Predict Endpoint

The /predict endpoint in model deployment lets clients submit input data and receive the complete prediction results in a single response. This endpoint is suitable for scenarios where the entire prediction output is required immediately.

The API responses are:
HTTP Status Code Error Code Description Retry

200

None

200 Success.

{
 "data": {
 "prediction": [
 "virginica"
 ]
 },
 "headers": {
 "content-length": "28",
 "content-type": "application/json",
 "opc-request-id": "
 },
 "status": "200 OK"
}

None

404

NotAuthorizedOrNotFound

Model deployment not found or authorization failed.

No

405

MethodNotAllowed

Method not allowed.

No

411

LengthRequired

Missing content length header.

No

413

PayloadTooLarge

The payload size limit is 10 MB.

No

429

TooManyRequests

Too Many Requests.

LB bandwidth limit exceeded

Consider increasing the provisioned Load Balancer bandwidth to avoid these errors by editing the model deployment.

Tenancy request-rate limit exceeded

Maximum number of requests per second per tenancy is set to 150.

If you're consistently receiving error messages after increasing the LB bandwidth, use the OCI Console to submit a support ticket for the tenancy. Include the following details in the ticket.

  • Describe the issue with the error message that occurred, and indicate the new request per second needed for the tenancy.

  • Indicate that it's a minor loss of service.
  • Indicate Analytics & AI and Data Science.

  • Indicate that the issue is creating and managing models.

Yes, with backoff

500

InternalServerError

Internal Server Error.

  • Service Timeout.

    A 60 second timeout for the /predict endpoint exists. This timeout value can't be changed.

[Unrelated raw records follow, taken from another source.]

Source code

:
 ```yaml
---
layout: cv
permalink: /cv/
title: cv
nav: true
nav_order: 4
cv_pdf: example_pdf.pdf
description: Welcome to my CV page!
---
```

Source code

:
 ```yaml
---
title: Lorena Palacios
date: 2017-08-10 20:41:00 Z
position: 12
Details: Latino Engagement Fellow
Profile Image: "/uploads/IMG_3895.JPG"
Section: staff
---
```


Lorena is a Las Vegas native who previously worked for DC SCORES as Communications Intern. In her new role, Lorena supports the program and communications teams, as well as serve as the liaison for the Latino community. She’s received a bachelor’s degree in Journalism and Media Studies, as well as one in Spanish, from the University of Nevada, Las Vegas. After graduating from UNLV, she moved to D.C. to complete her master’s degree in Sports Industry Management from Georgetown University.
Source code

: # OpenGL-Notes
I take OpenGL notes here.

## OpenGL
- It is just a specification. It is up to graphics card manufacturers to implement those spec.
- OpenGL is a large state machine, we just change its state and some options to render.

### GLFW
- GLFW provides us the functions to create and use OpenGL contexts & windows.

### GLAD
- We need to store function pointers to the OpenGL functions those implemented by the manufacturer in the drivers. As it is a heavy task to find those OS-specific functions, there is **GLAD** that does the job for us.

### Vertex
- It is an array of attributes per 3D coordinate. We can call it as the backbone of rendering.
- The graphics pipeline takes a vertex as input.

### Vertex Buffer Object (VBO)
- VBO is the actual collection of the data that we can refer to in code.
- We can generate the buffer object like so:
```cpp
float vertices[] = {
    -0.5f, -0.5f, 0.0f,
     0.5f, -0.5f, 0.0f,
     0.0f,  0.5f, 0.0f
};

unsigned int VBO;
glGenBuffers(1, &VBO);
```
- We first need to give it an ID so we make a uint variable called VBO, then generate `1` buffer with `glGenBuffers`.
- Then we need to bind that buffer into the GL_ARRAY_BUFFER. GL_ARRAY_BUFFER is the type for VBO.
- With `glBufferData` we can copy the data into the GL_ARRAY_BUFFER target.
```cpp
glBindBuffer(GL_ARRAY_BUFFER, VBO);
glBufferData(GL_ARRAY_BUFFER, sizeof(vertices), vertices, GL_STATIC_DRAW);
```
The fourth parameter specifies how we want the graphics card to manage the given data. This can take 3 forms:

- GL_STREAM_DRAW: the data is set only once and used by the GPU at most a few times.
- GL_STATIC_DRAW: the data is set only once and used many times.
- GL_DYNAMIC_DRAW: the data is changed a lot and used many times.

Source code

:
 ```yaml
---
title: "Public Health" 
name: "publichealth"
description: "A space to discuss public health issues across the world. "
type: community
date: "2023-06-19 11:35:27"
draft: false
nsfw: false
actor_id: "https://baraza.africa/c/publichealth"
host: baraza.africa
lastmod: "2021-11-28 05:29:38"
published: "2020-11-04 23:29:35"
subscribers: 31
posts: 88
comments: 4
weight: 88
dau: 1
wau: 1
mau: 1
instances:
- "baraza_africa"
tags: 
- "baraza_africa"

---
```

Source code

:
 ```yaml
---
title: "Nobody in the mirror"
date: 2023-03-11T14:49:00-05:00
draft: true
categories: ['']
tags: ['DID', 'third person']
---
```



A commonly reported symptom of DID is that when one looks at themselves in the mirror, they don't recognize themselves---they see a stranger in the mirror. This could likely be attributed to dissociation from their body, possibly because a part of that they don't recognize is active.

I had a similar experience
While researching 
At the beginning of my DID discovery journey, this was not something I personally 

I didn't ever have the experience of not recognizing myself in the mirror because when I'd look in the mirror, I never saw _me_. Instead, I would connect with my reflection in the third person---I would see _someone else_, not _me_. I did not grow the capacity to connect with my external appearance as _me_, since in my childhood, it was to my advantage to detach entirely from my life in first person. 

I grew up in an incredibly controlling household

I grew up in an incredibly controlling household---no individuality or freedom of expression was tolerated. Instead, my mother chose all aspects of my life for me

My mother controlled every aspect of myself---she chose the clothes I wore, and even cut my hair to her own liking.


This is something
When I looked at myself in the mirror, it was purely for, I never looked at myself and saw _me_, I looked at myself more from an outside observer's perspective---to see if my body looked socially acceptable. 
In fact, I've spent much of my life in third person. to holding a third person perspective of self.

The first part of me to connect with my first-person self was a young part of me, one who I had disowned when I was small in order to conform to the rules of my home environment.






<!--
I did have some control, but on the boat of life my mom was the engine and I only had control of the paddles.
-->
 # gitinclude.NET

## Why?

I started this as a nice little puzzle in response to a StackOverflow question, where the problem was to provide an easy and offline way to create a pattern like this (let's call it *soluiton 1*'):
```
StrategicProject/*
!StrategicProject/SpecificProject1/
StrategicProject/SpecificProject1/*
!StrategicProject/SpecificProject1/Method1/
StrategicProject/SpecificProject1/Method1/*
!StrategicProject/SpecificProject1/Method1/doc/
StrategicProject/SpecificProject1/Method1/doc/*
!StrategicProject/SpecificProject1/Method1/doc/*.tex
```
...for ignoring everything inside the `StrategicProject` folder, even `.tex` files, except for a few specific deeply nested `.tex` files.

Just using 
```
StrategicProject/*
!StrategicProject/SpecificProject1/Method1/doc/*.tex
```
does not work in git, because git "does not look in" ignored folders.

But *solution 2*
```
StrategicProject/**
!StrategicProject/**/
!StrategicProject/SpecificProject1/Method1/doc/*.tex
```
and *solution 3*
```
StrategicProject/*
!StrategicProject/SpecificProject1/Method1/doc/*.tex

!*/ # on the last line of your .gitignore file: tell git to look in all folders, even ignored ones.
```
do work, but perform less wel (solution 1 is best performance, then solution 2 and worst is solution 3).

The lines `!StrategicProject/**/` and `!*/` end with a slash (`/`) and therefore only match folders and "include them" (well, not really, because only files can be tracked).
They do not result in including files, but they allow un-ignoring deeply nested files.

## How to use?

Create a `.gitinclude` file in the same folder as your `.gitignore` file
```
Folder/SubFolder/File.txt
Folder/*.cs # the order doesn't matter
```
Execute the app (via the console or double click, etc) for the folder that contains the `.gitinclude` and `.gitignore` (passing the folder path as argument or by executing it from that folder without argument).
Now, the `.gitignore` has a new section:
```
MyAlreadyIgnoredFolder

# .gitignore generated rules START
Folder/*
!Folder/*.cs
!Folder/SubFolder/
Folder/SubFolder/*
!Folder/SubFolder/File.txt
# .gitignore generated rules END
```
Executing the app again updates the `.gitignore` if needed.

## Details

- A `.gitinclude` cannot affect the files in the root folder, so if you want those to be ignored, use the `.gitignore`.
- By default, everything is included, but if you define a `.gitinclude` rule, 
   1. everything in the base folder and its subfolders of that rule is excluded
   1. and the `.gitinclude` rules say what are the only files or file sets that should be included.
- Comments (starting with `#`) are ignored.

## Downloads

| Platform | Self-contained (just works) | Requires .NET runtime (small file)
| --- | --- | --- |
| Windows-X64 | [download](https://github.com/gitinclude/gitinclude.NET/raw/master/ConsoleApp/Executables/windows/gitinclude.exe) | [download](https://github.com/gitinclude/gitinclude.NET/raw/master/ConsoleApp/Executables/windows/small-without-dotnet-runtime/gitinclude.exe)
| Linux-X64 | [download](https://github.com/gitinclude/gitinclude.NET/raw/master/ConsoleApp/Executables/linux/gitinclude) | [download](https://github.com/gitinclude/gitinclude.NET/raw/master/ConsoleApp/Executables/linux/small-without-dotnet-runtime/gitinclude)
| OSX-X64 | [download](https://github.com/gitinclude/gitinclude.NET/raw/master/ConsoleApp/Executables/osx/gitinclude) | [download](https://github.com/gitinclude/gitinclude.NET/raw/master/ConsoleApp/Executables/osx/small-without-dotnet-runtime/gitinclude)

  • The score.py file returns an exception.

Yes, with backoff

503

ServiceUnavailable

Model server unavailable.

Yes, with backoff

Invoking with the OCI Python SDK

This example code is a reference to help you invoke your model deployment:
import requests
import oci
from oci.signer import Signer
import json
  
# model deployment endpoint. Here we assume that the notebook region is the same as the region where the model deployment occurs.
# Alternatively you can also go in the details page of your model deployment in the OCI console. 
# Under "Invoke Your Model", you will find the HTTP endpoint of your model.
endpoint = <your-model-deployment-uri>
# your payload:
input_data = <your-json-payload-str>
  
if using_rps: # using resource principal:   
    auth = oci.auth.signers.get_resource_principals_signer()
else: # using config + key:
    config = oci.config.from_file("~/.oci/config") # replace with the location of your oci config file
    auth = Signer(
        tenancy=config['tenancy'],
        user=config['user'],
        fingerprint=config['fingerprint'],
        private_key_file_location=config['key_file'],
        pass_phrase=config['pass_phrase'])
  
# post request to model endpoint:
response = requests.post(endpoint, json=input_data, auth=auth)
  
# Check the response status. Success should be an HTTP 200 status code
assert response.status_code == 200, "Request made to the model predict endpoint was unsuccessful"
  
# print the model predictions. Assuming the model returns a JSON object.
print(json.loads(response.content))

Invoking with the OCI CLI

Use a model deployment in the CLI by invoking it.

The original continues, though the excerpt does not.